Rezolve AI enters its June 26 earnings event with a lending market under genuine stress — cost to borrow has more than tripled in six weeks while short interest holds above 15% of free float, making this one of the more charged setups in the small-cap AI space right now.
The positioning story is where the tension lives. Short interest climbed 3.2% over the past week to 15.8% of free float — about 47.6 million shares. That is up roughly 9% over the past month, a steady grind rather than a sudden pile-on. What has changed sharply is the cost to establish or maintain those positions. Borrowing costs hit 36.3% on June 9, up from around 7% at the end of April — a more-than-fivefold move in six weeks. Availability tells the same story: only about 5% of lendable shares remain available, down from roughly 10% in late April and briefly touching 0.3% on June 3. For context, that near-zero reading means the entire lending pool was effectively exhausted. The borrow market has opened up fractionally since then, but at 5% availability it remains very tight. The ORTEX short score reached 79.8 on June 9 — its highest reading in the 30-day window — confirming the pressure is building, not easing. Options traders, by contrast, are not particularly defensive: the put/call ratio of 0.25 is right on its 20-day average and far below the 52-week high of 0.28, suggesting the options market is not pricing incremental downside risk above what it normally assigns.
The Street view on Rezolve AI is hard to pin down cleanly. No analyst data was available for this note, so the fundamental picture has to be read through the valuation and factor lens. The numbers are not encouraging on quality: EV/EBITDA of roughly -169 reflects a company that is not yet profitable, and the 30-day move in that multiple has gone further negative, not less so. ORTEX factor scores rank the stock in the 2nd percentile on short score and the 1st percentile on availability — both extremes — while the sector composite sits at the 50th percentile.

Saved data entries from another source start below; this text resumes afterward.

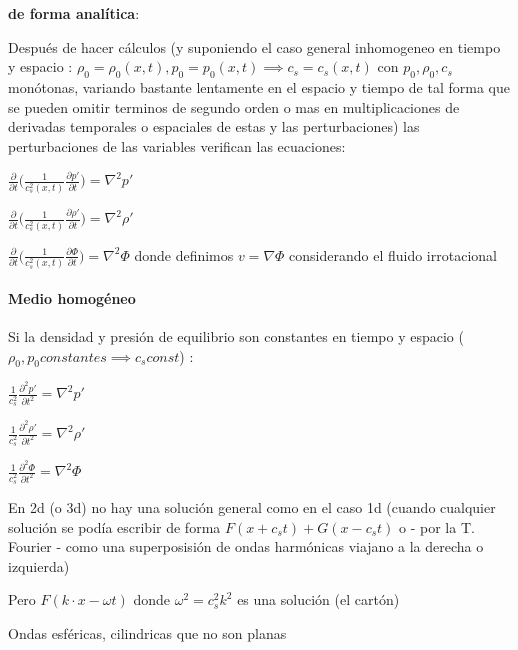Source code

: \documentclass{article}
\begin{document}
\textbf{de forma analítica}:

\begin{description}  



\item Después de hacer cálculos (y suponiendo el caso general inhomogeneo en tiempo y espacio : 
$\rho_0 = \rho_0(x,t),p_0 = p_0(x,t) \implies c_s = c_s(x,t)$ 
con  $p_0, \rho_0, c_s$  monótonas, variando bastante lentamente en el espacio y tiempo de tal forma que se pueden omitir terminos de segundo orden o mas en multiplicaciones de derivadas temporales o espaciales de estas y las perturbaciones) las perturbaciones de las variables verifican las ecuaciones: 

\item $\frac{\partial}{\partial t} \big(\frac{1}{c_s^{2}(x,t)} \frac{\partial p\prime}{\partial t}\big) = \nabla^{2} p\prime    $
\item $\frac{\partial}{\partial t} \big(\frac{1}{c_s^{2}(x,t)} \frac{\partial \rho\prime}{\partial t}\big) = \nabla^{2} \rho\prime    $
\item $\frac{\partial}{\partial t} \big(\frac{1}{c_s^{2}(x,t)} \frac{\partial \Phi}{\partial t}\big) = \nabla^{2} \Phi $ donde definimos  $v = \nabla \Phi$ considerando el fluido irrotacional

\end{description}  

\paragraph{Medio homogéneo}

\begin{description}  
\item Si la densidad y presión de equilibrio son constantes en tiempo y espacio ($\rho_0, p_0 constantes \implies c_s const$) :
\item $\frac{1}{c_s^{2}} \frac{\partial^{2} p\prime}{\partial t^{2}} = \nabla^{2} p\prime    $
\item $\frac{1}{c_s^{2}} \frac{\partial^{2} \rho\prime}{\partial t^{2}} = \nabla^{2} \rho\prime    $
\item $\frac{1}{c_s^{2}} \frac{\partial^{2} \Phi}{\partial t^{2}} = \nabla^{2} \Phi    $
\item En 2d (o 3d) no hay una solución general como en el caso 1d (cuando cualquier solución se podía escribir de  forma $F(x+c_s t) + G(x-c_s t)$ o - por la T. Fourier - como una superposisión de ondas harmónicas viajano a la derecha o izquierda)
\item Pero $F(k \cdot x - \omega t)$ donde $\omega ^2 = c_s^2 k^2$ es una solución (el cartón) 
\item Ondas esféricas, cilindricas que no son planas 

\end{description}  
\end{document}
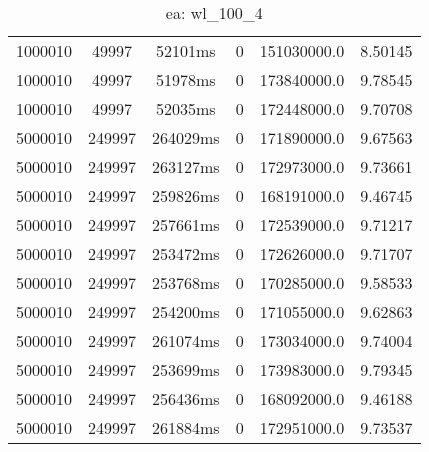 \documentclass[./main.tex]{subfiles}
\begin{document}
\begin{table}
\begin{tabular}{ c | c | c | c | c | c }
        1000010 & 49997 & 52101ms & 0 & 151030000.0 & 8.50145 \\
        1000010 & 49997 & 51978ms & 0 & 173840000.0 & 9.78545 \\
        1000010 & 49997 & 52035ms & 0 & 172448000.0 & 9.70708 \\
        \hline
        5000010 & 249997 & 264029ms & 0 & 171890000.0 & 9.67563 \\
        5000010 & 249997 & 263127ms & 0 & 172973000.0 & 9.73661 \\
        5000010 & 249997 & 259826ms & 0 & 168191000.0 & 9.46745 \\
        \rowcolor{lightgray} 5000010 & 249997 & 257661ms & 0 & 172539000.0 & 9.71217 \\
        5000010 & 249997 & 253472ms & 0 & 172626000.0 & 9.71707 \\
        5000010 & 249997 & 253768ms & 0 & 170285000.0 & 9.58533 \\
        5000010 & 249997 & 254200ms & 0 & 171055000.0 & 9.62863 \\
        5000010 & 249997 & 261074ms & 0 & 173034000.0 & 9.74004 \\
        5000010 & 249997 & 253699ms & 0 & 173983000.0 & 9.79345 \\
        5000010 & 249997 & 256436ms & 0 & 168092000.0 & 9.46188 \\
        5000010 & 249997 & 261884ms & 0 & 172951000.0 & 9.73537 \\
    \end{tabular}
    \caption{ea: wl\_100\_4}
\end{table}
\end{document}
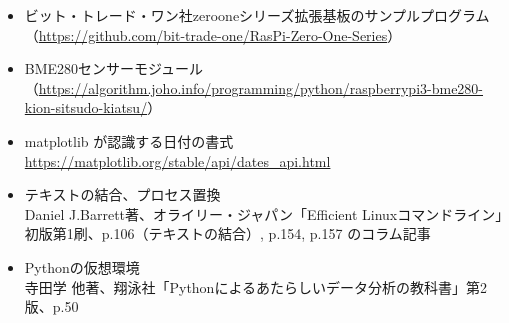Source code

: \documentclass[12pt,a4paper,uplatex]{jsarticle}
\begin{document}
\begin{itemize}
	\item ビット・トレード・ワン社zerooneシリーズ拡張基板のサンプルプログラム\\
	（\url{https://github.com/bit-trade-one/RasPi-Zero-One-Series}）
	\item BME280センサーモジュール\\
	（\url{https://algorithm.joho.info/programming/python/raspberrypi3-bme280-kion-sitsudo-kiatsu/}）
	\item matplotlib が認識する日付の書式\\
	\url{https://matplotlib.org/stable/api/dates_api.html}
	\item テキストの結合、プロセス置換\\
	Daniel J.Barrett著、オライリー・ジャパン「Efficient Linuxコマンドライン」初版第1刷、p.106（テキストの結合）, p.154, p.157 のコラム記事
	\item Pythonの仮想環境\\
	寺田学 他著、翔泳社「Pythonによるあたらしいデータ分析の教科書」第2版、p.50
\end{itemize}
\end{document}
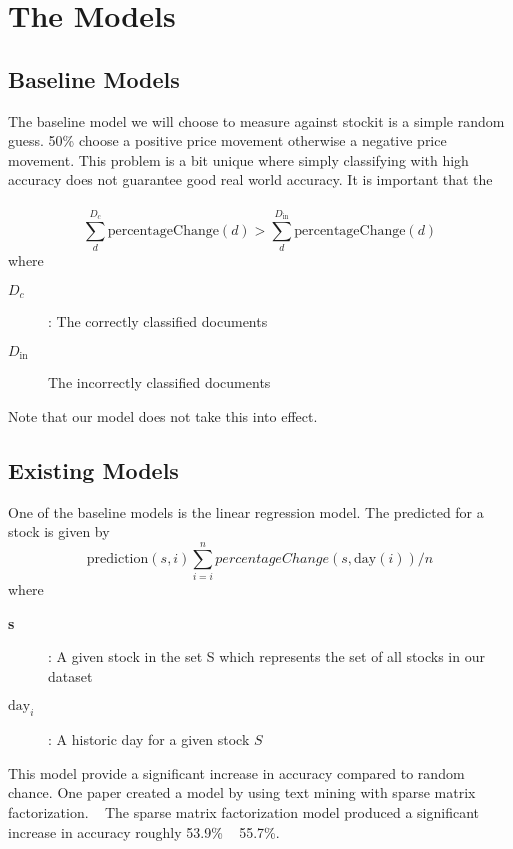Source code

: \documentclass[11pt,letterpaper]{article}
\newcommand{\blue}[1]{\textcolor{RoyalBlue}{#1}}
\newcommand{\instructions}[1]{\blue{\textit{#1}}}
\begin{document}
\section{The Models}
\label{sec:models}

\subsection{Baseline Models}
\label{sec:baseline-models}
The baseline model we will choose to measure against stockit is a simple random guess.
50\% choose a positive price movement otherwise a negative price movement. This problem is a bit unique
where simply classifying with high accuracy does not guarantee good real world accuracy. It is important that the \\ \\
\begin{equation}\label{acc:constraint}
	\sum_{d}^{D_c} \text{percentageChange}(d) > \sum_{d}^{D_{\text{in}}} \text{percentageChange}(d)
\end{equation}
where
\begin{description}
	\item[\textbf{\(D_c\)}] : The correctly classified documents
	\item[\textbf{\(D_{\text{in}}\)}] The incorrectly classified documents
\end{description}
Note that our model does not take this into effect.

\subsection{Existing Models}
\label{sec:existing-models}
One of the baseline models is the linear regression model. The predicted for a stock is given by
\begin{equation}\label{pred:uniform}
	\text{prediction}(s, i) \sum_{i=i}^{n} percentageChange(s, \text{day}(i)) / n
\end{equation}
where
\begin{description}
	\item[\textbf{s}] : A given stock in the set S which represents the set of all stocks in our dataset
	\item[\textbf{\(\text{day}_i\)}] : A historic day for a given stock \(S\) 
\end{description}
This model provide a significant increase in accuracy compared to random chance.
One paper created a model by using text mining with sparse matrix factorization. ~\cite{stock-matrix}
The sparse matrix factorization model produced a significant increase in accuracy roughly 53.9\% ~ 55.7\%.
\end{document}
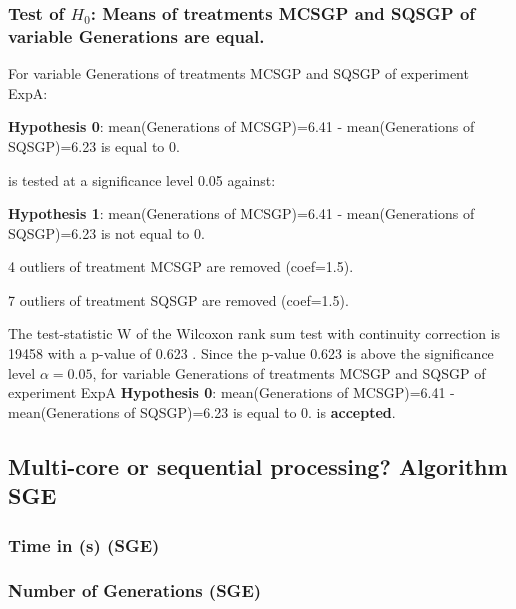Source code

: \documentclass[18pt,c]{beamer}
\makeatletter
\let\beamer@writeslidentry@miniframeson=\beamer@writeslidentry
\newcommand*{\miniframeson}{\let\beamer@writeslidentry=\beamer@writeslidentry@miniframeson}
\makeatother
\begin{document}
\begin{frame}[t]
 \frametitle{Test of $H_{0}$: Means of treatments MCSGP and SQSGP of variable Generations are equal. }
 \scriptsize
 For variable Generations of treatments MCSGP and SQSGP of experiment ExpA:

\vspace{1mm}
{\bf Hypothesis 0}: mean(Generations of MCSGP)=6.41 - mean(Generations of SQSGP)=6.23 is equal to 0.


 \begin{center} is tested at a significance level 0.05 against: \end{center}

{\bf Hypothesis 1}: mean(Generations of MCSGP)=6.41 - mean(Generations of SQSGP)=6.23 is not equal to 0.
\vspace{1mm}
\vspace{1mm}

 4 outliers of treatment MCSGP are removed (coef=1.5).

 7 outliers of treatment SQSGP are removed (coef=1.5).
\vspace{1mm}
 
 The test-statistic W of the Wilcoxon rank sum test with continuity correction is 19458 with a p-value of 0.623 .
 Since the p-value 0.623 is above the significance level $\alpha= 0.05 $,
 for variable Generations of treatments MCSGP and SQSGP of experiment ExpA 
 {\bf Hypothesis 0}: mean(Generations of MCSGP)=6.41 - mean(Generations of SQSGP)=6.23 is equal to 0.
is {\bf accepted}.

 \end{frame}
\miniframeson
\subsection{Multi-core or sequential processing? Algorithm SGE}
 \begin{frame}
 \fontsize{8pt}{9pt}\selectfont
 \frametitle{ Time in (s) (SGE) }

 \label{ExpAStatsTable005.tex}  
 \end{frame}

 \begin{frame}
 \fontsize{8pt}{9pt}\selectfont
 \frametitle{ Number of Generations (SGE) }

 \label{ExpAStatsTable006.tex}  
 \end{frame}
\end{document}
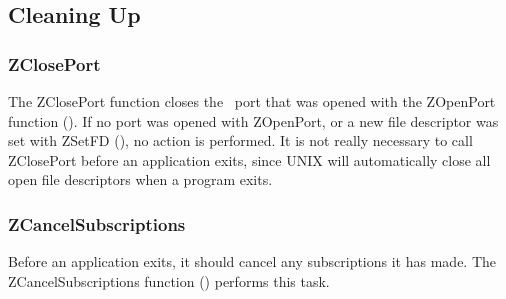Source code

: %
\subsection{Cleaning Up}
\label{cleaning-up}

\subsubsection{ZClosePort}
\label{ZClosePort}

\etemplate
{}

The ZClosePort function closes the \Zephyr\ port that was opened with
the ZOpenPort function ().  If no port was opened
with ZOpenPort, or a new file descriptor was set with ZSetFD
(), no action is performed.  It is not really necessary
to call ZClosePort before an application exits, since UNIX will
automatically close all open file descriptors when a program exits.

\subsubsection{ZCancelSubscriptions}
\label{ZCancelSubscriptions-pt1}

Before an application exits, it should cancel any subscriptions
it has made.  The ZCancelSubscriptions function
() performs this task.
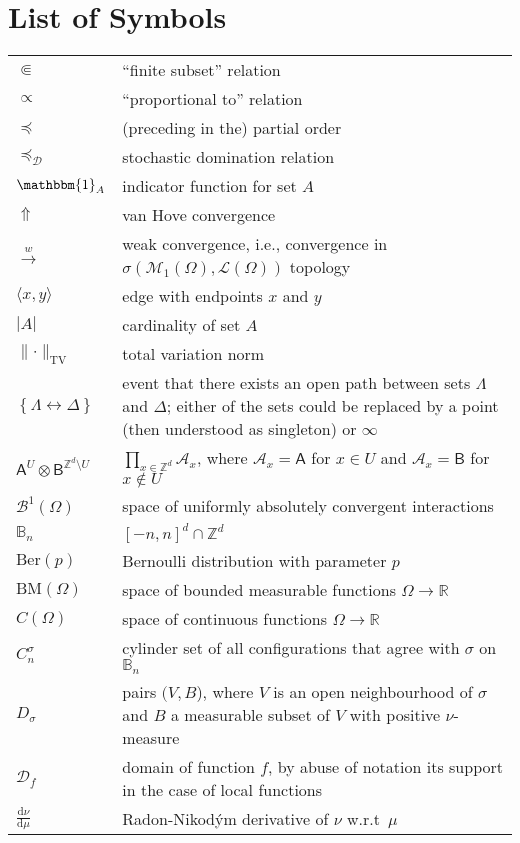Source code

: \documentclass[12pt]{article}
\newcommand{\A}{\mathcal{A}}
\renewcommand{\AA}{\mathsf{A}}
\newcommand{\BB}{\mathscr{B}}
\newcommand{\BBB}{\mathbb{B}}
\newcommand{\AB}{\mathsf{B}}
\newcommand{\D}{\mathcal{D}}
\renewcommand{\d}{\mathrm{d}}
\newcommand{\Loc}{\mathcal{L}}
\newcommand{\M}{\mathcal{M}}
\newcommand{\R}{\mathbb{R}}
\newcommand{\Z}{\mathbb{Z}}
\newcommand{\BM}{\mathrm{BM}}
\newcommand{\TV}{\mathrm{TV}}
\newcommand{\set}[1]{\left\{#1\right\}}
\newcommand{\ra}{\rightarrow}
\newcommand{\pika}{\boldsymbol{\cdot}}
\newcommand{\1}{\mathbbm{1}}
\renewcommand{\sp}[1]{\langle #1\rangle}
\newcommand{\5}{\vspace{0.5cm}}
\theoremstyle{definition}
\begin{document}
\section*{List of Symbols}

\begin{tabular}{p{4cm}p{10cm}}
$\Subset$ & ``finite subset'' relation \\
$\propto$ & ``proportional to'' relation \\
$\preceq$ & (preceding in the) partial order \\
$\preceq_\D$ & stochastic domination relation \\
$\1_A$ & indicator function for set $A$ \\
$\Uparrow$ & van Hove convergence \\
$\xrightarrow{w}$ & weak convergence, i.e., convergence in $\sigma(\M_1(\Omega),\Loc(\Omega))$ topology \\
$\sp{x,y}$ & edge with endpoints $x$ and $y$ \\
$|A|$ & cardinality of set $A$ \\
$\|\!\pika\!\|_\TV$ & total variation norm \\
$\set{\Lambda\leftrightarrow\Delta}$ & event that there exists an open path between sets $\Lambda$ and $\Delta$; either of the sets could be replaced by a point (then understood as singleton) or $\infty$ \\
$\AA^U\otimes\AB^{\Z^d\setminus U}$ & $\prod_{x\in\Z^d}\A_x$, where $\A_x=\AA$ for $x\in U$ and $\A_x=\AB$ for $x\notin U$ \\
$\BB^1(\Omega)$ & space of uniformly absolutely convergent interactions \\
$\BBB_n$ & $[-n,n]^d\cap\Z^d$ \\
$\mathrm{Ber}(p)$ & Bernoulli distribution with parameter $p$ \\
$\BM(\Omega)$ & space of bounded measurable functions $\Omega\ra\R$ \\
$C(\Omega)$ & space of continuous functions $\Omega\ra\R$ \\
$C_n^\sigma$ & cylinder set of all configurations that agree with $\sigma$ on $\BBB_n$ \\
$D_\sigma$ & pairs $(V,B$), where $V$ is an open neighbourhood of $\sigma$ and $B$ a measurable subset of $V$ with positive $\nu$-measure \\
$\D_f$ & domain of function $f$, by abuse of notation its support in the case of local functions \\
$\frac{\d\nu}{\d\mu}$ & Radon-Nikod\'ym derivative of $\nu$ w.r.t~$\mu$ \\

\end{tabular}
\end{document}
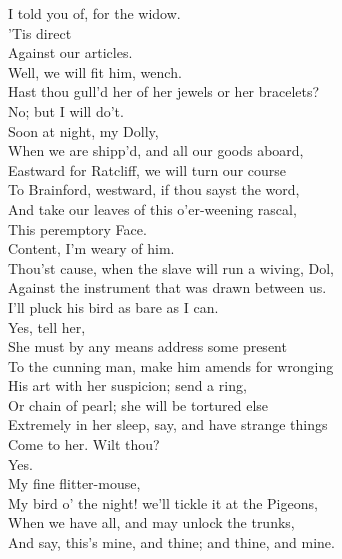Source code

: \documentclass[a4paper,oneside]{memoir}
\begin{document}
\begin{drama*}
I told you of, for the widow.\\
\dolspeaks {} 'Tis direct\\
Against our articles.\\
\subtlespeaks {} Well, we will fit him, wench.\\
Hast thou gull'd her of her jewels or her bracelets?\\
\dolspeaks No; but I will do't.\\
\subtlespeaks {} Soon at night, my Dolly,\\
When we are shipp'd, and all our goods aboard,\\
Eastward for Ratcliff, we will turn our course\\
To Brainford, westward, if thou sayst the word,\\
And take our leaves of this o'er-weening rascal,\\
This peremptory Face.\\
\dolspeaks {} Content, I'm weary of him.\\
\subtlespeaks Thou'st cause, when the slave will run a wiving, Dol,\\
Against the instrument that was drawn between us.\\
\dolspeaks I'll pluck his bird as bare as I can.\\
\subtlespeaks {} Yes, tell her,\\
She must by any means address some present\\
To the cunning man, make him amends for wronging\\
His art with her suspicion; send a ring,\\
Or chain of pearl; she will be tortured else\\
Extremely in her sleep, say, and have strange things\\
Come to her. Wilt thou?\\
\dolspeaks {} Yes.\\
\subtlespeaks {} My fine flitter-mouse,\\
My bird o' the night! we'll tickle it at the Pigeons,\\
When we have all, and may unlock the trunks,\\
And say, this's mine, and thine; and thine, and mine.\\

\end{drama*}
\end{document}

That combination points to a company the market has not abandoned on fundamentals alone, but one where the technical pressure from the short side is severe. The Growth pillar, at 91.2 in recent ORTEX scoring, remains the bull case: the AI commerce and monetisation narrative is intact. The bear case is execution — negative return on assets, an f-score of 3, and integration risk from an active M&A posture.
Insider activity offers a small counterweight. CEO and founder Daniel Wagner bought just over 800,000 shares at $4.00 in early April, spending roughly $3.25 million in two transactions. A director added another ~96,000 shares at $2.78 in mid-May. Net insider buying over the past 90 days is approximately 908,000 shares worth $3.5 million. The purchases were made above the current price of $2.33, meaning Wagner is sitting on a mark-to-market loss of roughly 40%. That cuts both ways: it can be read as conviction from the inside, or as a signal that management's sense of value has not yet been validated by the tape. The stock is down 18% over the past week and down about 3% over the past month — the week's move is notably sharp.
Peer context reinforces that RZLV is not falling in isolation. ARQQ dropped 23% on the week, SOUN fell 20%, and HOLO shed 17% — the entire small-cap AI cohort is under pressure. RZLV's 18% weekly decline is broadly in line with the peer group, suggesting the immediate move is more sector than stock-specific. That peer weakness also matters for the short thesis: when correlated names are selling off simultaneously, forced covering or fresh shorting tends to concentrate in the names where borrow is available — and at 5% availability, RZLV has very little cushion left.
With earnings scheduled for June 26, the next two weeks will test whether the current borrow squeeze holds or the stock move forces a resolution — specifically, whether any further price decline prompts covering that relieves availability pressure, or whether the short build continues into the print.